On the basis of the records below, report how many lines contain the word "users". Nothing else should be given.

(Stored dataset items)
Content starts
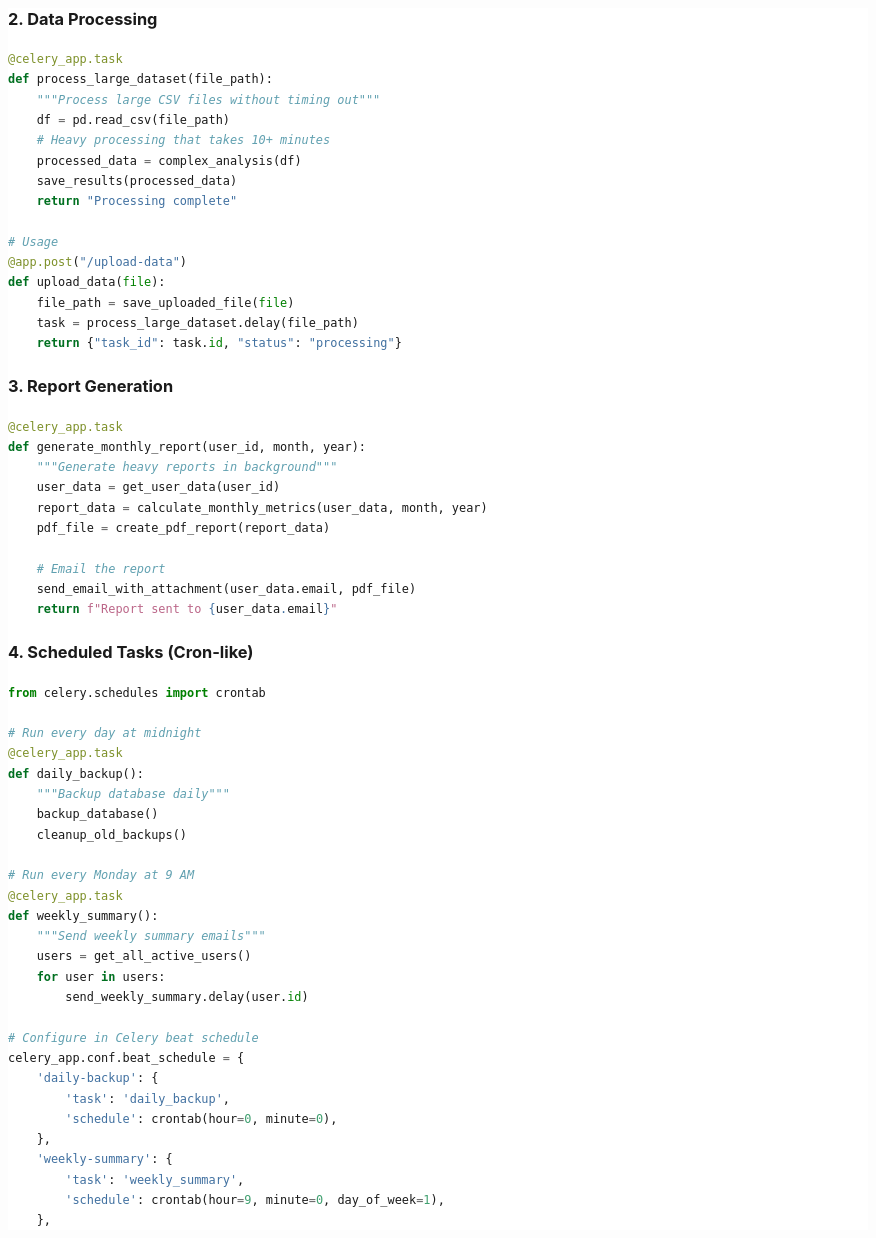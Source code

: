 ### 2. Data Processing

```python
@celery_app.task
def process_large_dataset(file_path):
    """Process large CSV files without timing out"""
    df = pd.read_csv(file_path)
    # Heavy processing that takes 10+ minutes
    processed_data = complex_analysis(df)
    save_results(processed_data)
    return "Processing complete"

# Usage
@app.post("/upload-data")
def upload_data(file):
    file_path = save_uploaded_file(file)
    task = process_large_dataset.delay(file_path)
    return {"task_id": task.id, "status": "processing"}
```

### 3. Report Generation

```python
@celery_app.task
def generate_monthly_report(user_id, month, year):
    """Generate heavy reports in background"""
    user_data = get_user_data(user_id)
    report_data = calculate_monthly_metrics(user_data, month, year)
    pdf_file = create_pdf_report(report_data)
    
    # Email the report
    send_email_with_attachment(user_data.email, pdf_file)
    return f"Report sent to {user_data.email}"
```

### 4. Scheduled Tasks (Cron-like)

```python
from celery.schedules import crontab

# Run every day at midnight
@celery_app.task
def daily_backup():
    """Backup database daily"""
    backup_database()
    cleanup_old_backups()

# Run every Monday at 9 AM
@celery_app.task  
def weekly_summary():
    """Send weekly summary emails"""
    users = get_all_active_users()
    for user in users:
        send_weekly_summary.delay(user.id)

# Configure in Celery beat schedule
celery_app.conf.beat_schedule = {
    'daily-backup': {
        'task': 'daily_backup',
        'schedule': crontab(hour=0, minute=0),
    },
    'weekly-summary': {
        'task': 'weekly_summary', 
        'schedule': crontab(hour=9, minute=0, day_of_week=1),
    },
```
Content ends
Content starts
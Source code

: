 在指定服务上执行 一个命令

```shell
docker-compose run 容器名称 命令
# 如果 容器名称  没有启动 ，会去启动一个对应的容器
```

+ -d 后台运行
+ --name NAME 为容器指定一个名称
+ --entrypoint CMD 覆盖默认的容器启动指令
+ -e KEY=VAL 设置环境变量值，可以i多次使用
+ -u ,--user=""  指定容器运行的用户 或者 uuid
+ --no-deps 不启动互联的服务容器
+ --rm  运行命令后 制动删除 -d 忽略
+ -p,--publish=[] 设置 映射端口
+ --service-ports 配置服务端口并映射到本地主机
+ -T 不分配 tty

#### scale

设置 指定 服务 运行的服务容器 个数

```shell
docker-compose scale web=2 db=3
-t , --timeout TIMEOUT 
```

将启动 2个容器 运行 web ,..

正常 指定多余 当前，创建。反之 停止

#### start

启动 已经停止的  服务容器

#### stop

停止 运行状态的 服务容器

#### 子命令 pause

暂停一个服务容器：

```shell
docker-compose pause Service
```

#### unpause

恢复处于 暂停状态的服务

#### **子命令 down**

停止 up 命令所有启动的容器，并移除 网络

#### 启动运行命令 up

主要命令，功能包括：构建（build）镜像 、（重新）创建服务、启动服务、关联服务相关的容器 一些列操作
Content ends
Content starts
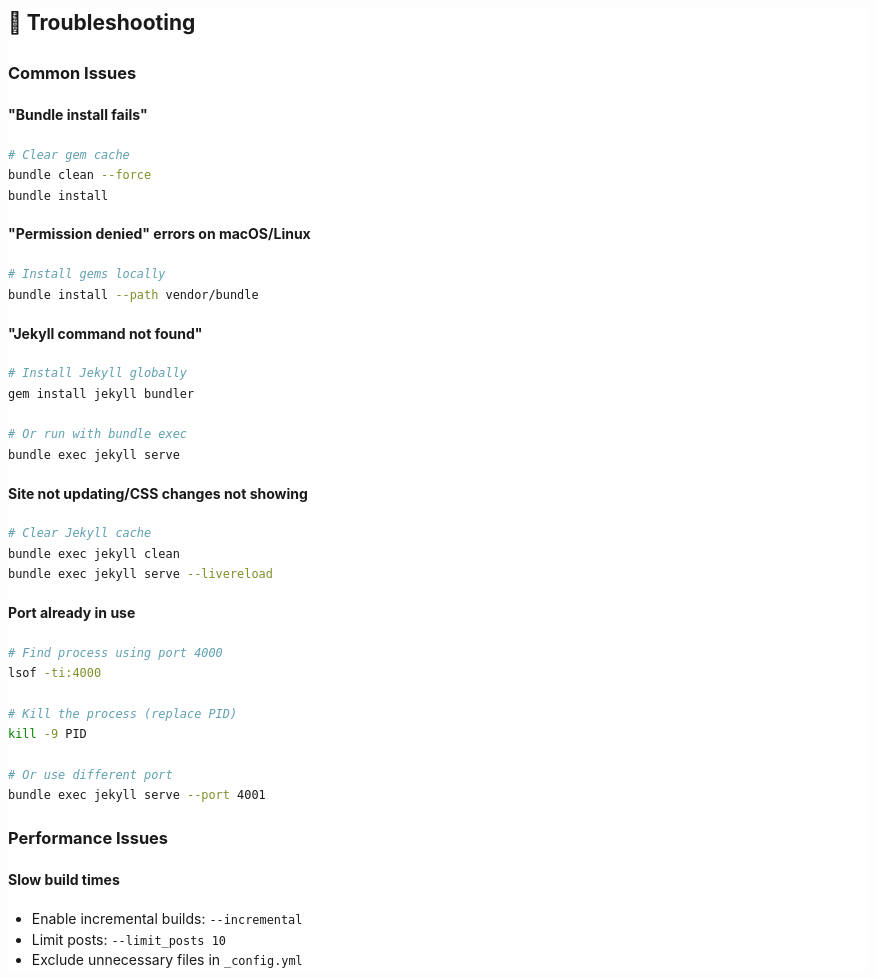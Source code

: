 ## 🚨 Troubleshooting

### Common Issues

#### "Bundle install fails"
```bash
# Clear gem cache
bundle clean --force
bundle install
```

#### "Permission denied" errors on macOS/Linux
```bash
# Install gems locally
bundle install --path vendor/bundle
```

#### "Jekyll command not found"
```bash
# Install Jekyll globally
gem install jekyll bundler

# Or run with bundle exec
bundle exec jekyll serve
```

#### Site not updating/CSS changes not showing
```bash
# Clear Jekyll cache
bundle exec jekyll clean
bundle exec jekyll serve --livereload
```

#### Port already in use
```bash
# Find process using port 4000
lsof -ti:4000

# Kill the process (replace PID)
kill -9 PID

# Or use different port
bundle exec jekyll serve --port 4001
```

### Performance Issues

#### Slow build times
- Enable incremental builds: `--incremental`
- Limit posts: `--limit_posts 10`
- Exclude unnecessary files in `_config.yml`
Content ends
WRITTEN SOLUTION — 2